Published on: 17 May 2018

Fianna Fáil Spokesperson on Public Expenditure and Reform Barry Cowen TD has criticised the Government for failing to address an anomaly with the mandatory retirement age for public servants.

Deputy Cowen made the comments after raising the issue by way of Parliamentary Question with the Minister for Public Expenditure and Reform Paschal Donohoe. The Minister failed to confirm a specific date for the introduction of legislation on increasing the retirement age for public servants.

Deputy Cowen said, “Under the current regime public servants face a mandatory retirement once they reach 65 years of age. However, these same workers have to wait until they reach 66 before they can start receiving their pension. This leaves them with a full year where they are left with no income.

“This issue will be exacerbated in the coming years when the pensionable age will increase further to 67 in 2021 and 68 in 2028. We have the current ludicrous situation whereby people being forced to retire are signing on for Jobseeker Allowance for the intervening year. The situation is unsustainable and is putting huge financial strain on people.

“In December of last year Minister Donohoe announced that he was increasing the mandatory retirement age to 70 years.

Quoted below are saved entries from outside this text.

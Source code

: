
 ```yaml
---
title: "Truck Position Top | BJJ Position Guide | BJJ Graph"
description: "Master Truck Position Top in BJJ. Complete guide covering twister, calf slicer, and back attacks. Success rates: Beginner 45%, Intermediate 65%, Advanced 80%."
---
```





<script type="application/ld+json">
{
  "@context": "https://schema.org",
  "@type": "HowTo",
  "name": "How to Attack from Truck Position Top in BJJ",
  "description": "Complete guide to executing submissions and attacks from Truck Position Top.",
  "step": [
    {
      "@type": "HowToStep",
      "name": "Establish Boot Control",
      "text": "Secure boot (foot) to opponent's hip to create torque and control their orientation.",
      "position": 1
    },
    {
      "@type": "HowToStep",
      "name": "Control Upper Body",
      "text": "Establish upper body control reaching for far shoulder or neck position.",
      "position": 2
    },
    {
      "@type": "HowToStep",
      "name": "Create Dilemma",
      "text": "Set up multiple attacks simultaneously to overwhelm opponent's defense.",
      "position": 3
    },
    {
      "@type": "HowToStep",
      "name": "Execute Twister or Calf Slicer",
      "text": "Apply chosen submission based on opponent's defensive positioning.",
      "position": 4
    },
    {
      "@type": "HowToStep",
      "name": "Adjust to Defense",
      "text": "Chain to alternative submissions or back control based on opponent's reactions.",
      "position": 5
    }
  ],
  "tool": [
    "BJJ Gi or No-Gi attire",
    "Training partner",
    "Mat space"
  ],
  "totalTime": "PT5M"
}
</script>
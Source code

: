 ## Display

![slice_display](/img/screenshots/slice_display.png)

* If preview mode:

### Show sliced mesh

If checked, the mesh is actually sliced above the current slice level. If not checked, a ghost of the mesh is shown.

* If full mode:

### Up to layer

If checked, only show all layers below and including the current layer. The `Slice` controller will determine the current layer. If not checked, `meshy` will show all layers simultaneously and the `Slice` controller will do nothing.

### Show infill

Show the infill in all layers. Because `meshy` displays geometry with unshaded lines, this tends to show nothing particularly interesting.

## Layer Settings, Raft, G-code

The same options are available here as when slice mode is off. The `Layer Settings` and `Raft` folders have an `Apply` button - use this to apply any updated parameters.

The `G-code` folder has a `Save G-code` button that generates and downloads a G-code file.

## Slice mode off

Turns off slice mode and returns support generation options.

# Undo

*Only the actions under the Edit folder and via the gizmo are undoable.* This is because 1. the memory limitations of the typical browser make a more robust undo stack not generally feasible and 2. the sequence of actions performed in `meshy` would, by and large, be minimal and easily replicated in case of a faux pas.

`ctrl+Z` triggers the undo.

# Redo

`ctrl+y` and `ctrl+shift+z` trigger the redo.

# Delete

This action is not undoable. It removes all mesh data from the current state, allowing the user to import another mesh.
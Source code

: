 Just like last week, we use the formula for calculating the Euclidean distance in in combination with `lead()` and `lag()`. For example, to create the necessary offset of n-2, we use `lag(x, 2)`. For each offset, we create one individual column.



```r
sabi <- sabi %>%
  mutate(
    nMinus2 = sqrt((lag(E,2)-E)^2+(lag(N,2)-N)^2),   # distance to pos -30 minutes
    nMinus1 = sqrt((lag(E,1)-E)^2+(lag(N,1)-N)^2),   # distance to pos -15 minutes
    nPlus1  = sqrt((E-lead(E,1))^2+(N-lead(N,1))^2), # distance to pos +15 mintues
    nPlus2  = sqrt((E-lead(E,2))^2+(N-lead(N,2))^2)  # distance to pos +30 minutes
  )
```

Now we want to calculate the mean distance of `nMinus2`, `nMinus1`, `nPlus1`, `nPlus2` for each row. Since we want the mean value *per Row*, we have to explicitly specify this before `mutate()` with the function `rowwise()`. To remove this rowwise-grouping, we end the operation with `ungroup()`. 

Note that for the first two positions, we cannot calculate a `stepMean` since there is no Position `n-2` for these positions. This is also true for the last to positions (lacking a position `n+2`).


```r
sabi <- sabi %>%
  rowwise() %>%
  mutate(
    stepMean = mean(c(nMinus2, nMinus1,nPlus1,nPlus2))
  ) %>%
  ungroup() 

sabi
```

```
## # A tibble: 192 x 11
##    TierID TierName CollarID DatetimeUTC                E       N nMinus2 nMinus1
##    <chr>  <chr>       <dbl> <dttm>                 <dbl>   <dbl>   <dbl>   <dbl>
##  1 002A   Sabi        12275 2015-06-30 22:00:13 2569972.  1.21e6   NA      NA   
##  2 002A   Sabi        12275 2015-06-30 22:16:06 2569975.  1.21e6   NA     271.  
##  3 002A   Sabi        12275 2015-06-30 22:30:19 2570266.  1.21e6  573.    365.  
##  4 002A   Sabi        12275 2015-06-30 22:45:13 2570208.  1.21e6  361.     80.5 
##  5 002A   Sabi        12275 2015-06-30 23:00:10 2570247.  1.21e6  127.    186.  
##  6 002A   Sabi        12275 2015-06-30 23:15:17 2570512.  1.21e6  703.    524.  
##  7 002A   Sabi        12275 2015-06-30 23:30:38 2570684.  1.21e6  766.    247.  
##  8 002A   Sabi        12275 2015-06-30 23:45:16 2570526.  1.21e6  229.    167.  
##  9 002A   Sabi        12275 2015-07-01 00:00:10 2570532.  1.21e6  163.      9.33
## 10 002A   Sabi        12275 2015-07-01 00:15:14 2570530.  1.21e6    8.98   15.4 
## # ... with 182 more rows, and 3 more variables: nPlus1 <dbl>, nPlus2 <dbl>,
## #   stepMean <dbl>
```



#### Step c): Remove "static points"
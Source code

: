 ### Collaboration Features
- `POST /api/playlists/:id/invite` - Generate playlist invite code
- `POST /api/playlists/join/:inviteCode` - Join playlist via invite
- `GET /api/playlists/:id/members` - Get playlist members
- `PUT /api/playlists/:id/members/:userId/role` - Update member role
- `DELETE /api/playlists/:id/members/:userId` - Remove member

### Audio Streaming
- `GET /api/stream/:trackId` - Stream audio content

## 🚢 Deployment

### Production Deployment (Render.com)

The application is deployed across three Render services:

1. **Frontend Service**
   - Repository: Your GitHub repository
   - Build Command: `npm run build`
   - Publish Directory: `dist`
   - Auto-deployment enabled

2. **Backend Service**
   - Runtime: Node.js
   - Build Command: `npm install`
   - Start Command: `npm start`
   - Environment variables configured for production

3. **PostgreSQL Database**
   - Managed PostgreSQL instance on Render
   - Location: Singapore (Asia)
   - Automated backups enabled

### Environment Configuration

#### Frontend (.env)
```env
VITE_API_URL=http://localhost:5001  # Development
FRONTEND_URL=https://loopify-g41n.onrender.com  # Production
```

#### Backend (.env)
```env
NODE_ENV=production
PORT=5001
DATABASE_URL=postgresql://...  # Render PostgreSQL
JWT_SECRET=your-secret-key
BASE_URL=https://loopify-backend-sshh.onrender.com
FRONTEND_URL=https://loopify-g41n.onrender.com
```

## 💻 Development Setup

This announcement was welcome but here we are nearly six months later and there has been no sign of the legislation required to put this commitment into effect. It is vital that this Bill is passed before the summer recess. There are many cohorts of public sector workers who will be approaching retirement in September. These workers want to continue to work until they can claim their pension but cannot until the legislation is put in place.

“Minister Donohoe announced today that he expects the legislation to be published in June but no solid date has been given. This means that it is highly questionable this legislation will be passed before the summer recess. It is imperative that when the Bill is published, permission is sought from the Oireachtas Committee to waive the need for pre-legislative scrutiny and this is what I put to the Minister today in the Dáil,” concluded Deputy Cowen.